Poderia ser chatíssimo ou incompreensível, não fosse Andreato um excelente ator, capaz de tornar Shakespeare e Dante leves, fáceis, e muito bem conectados com os textos lidos antes e depois. Vinicius de Moraes também está lá, com seu poema “que não seja imortal posto que é chama, mas que seja infinito enquanto dure”, também Fernando Pessoa, e outros, que dá uma vontade enorme de saber de quem são. Na verdade, nós vamos sendo levados pelo ator fantástico que ele é, que emociona, faz rir, muda de rosto e postura num estalo. A receita é arriscadíssima, poderia resultar em um caleidoscópio absurdo, mas Andreato faz com que, ao final, tudo forme um só texto, belíssimo. Você percebe, então, como o teatro é fundamental, mesmo nos dias de hoje, pois emociona como a melhor televisão, ou a mais sofisticada internet. A emoção é a mesma, de séculos, décadas atrás, ou agora.
E tem outra peça, um monólogo lido e representado maravilhosamente pela atriz Clarice Niskier, chamada A Alma Imoral. O texto é baseado no livro homônimo, do rabino Nilton Bonder, homem incrível, expoente do judaísmo no Brasil. Eu amaria que todos aqueles que adoram vir ao meu blog para me surrar, gaguejando os termos “moral “ e “imoral” para cima e para baixo, lessem o livro, ou assistissem a peça. Bonder é rabino, portanto, conhece profundamente o Velho Testamento, e também o Novo, estejam certos. Não sei quem escreveu a orelha, o pequeno texto que apresenta o livro, mas dela transcrevo os seguintes dizeres: “Para Nilton Bonder, a alma e suas propostas são ‘imorais’. A evolução humana depende fundamentalmente de atos que são percebidos pela ótica dos costumes e da tradição como traições. Sem estas, a transmissão de valores éticos e espirituais do passado – a tradição – deixa de ser um importante instrumento para preservação da espécie humana, transformando-se em obstáculo”.E segue: “Tomando por exemplo o que denomina de a traição judaico-cristã, Bonder revela que traído e traidor são uma mesma pessoa, em que residem duas naturezas conflitantes, mas ao mesmo tempo interdependentes: o corpo (da conformidade e da adaptação) e a alma (da rebeldia e da mutação). Da união desses elementos nascerá um novo homem, que fará da transgressão um passo fundamental para o total conhecimento de si e dos outros.” Ambos, livro e peça, são incríveis.

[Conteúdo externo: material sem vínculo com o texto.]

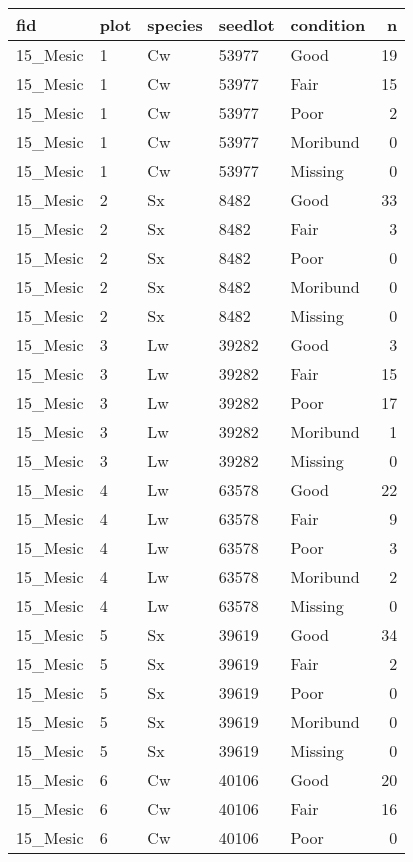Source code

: \documentclass[
]{article}
\begin{document}
\begin{tabular}{l|l|l|l|l|r}
\hline
fid & plot & species & seedlot & condition & n\\
\hline
15\_Mesic & 1 & Cw & 53977 & Good & 19\\
\hline
15\_Mesic & 1 & Cw & 53977 & Fair & 15\\
\hline
15\_Mesic & 1 & Cw & 53977 & Poor & 2\\
\hline
15\_Mesic & 1 & Cw & 53977 & Moribund & 0\\
\hline
15\_Mesic & 1 & Cw & 53977 & Missing & 0\\
\hline
15\_Mesic & 2 & Sx & 8482 & Good & 33\\
\hline
15\_Mesic & 2 & Sx & 8482 & Fair & 3\\
\hline
15\_Mesic & 2 & Sx & 8482 & Poor & 0\\
\hline
15\_Mesic & 2 & Sx & 8482 & Moribund & 0\\
\hline
15\_Mesic & 2 & Sx & 8482 & Missing & 0\\
\hline
15\_Mesic & 3 & Lw & 39282 & Good & 3\\
\hline
15\_Mesic & 3 & Lw & 39282 & Fair & 15\\
\hline
15\_Mesic & 3 & Lw & 39282 & Poor & 17\\
\hline
15\_Mesic & 3 & Lw & 39282 & Moribund & 1\\
\hline
15\_Mesic & 3 & Lw & 39282 & Missing & 0\\
\hline
15\_Mesic & 4 & Lw & 63578 & Good & 22\\
\hline
15\_Mesic & 4 & Lw & 63578 & Fair & 9\\
\hline
15\_Mesic & 4 & Lw & 63578 & Poor & 3\\
\hline
15\_Mesic & 4 & Lw & 63578 & Moribund & 2\\
\hline
15\_Mesic & 4 & Lw & 63578 & Missing & 0\\
\hline
15\_Mesic & 5 & Sx & 39619 & Good & 34\\
\hline
15\_Mesic & 5 & Sx & 39619 & Fair & 2\\
\hline
15\_Mesic & 5 & Sx & 39619 & Poor & 0\\
\hline
15\_Mesic & 5 & Sx & 39619 & Moribund & 0\\
\hline
15\_Mesic & 5 & Sx & 39619 & Missing & 0\\
\hline
15\_Mesic & 6 & Cw & 40106 & Good & 20\\
\hline
15\_Mesic & 6 & Cw & 40106 & Fair & 16\\
\hline
15\_Mesic & 6 & Cw & 40106 & Poor & 0\\

\end{tabular}
\end{document}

Essas duas peças ficam como lição de casa para todos os meus leitores. Se perderem as duas, ambas montadas no teatro Eva Herz, por favor sumam deste blog! As peças estão montadas em São Paulo, mas o site deve mostrar se irão excursionar por outras cidades. De qualquer forma, ao menos o livro, que traz a segunda, está disponível para todos, em todo o Brasil.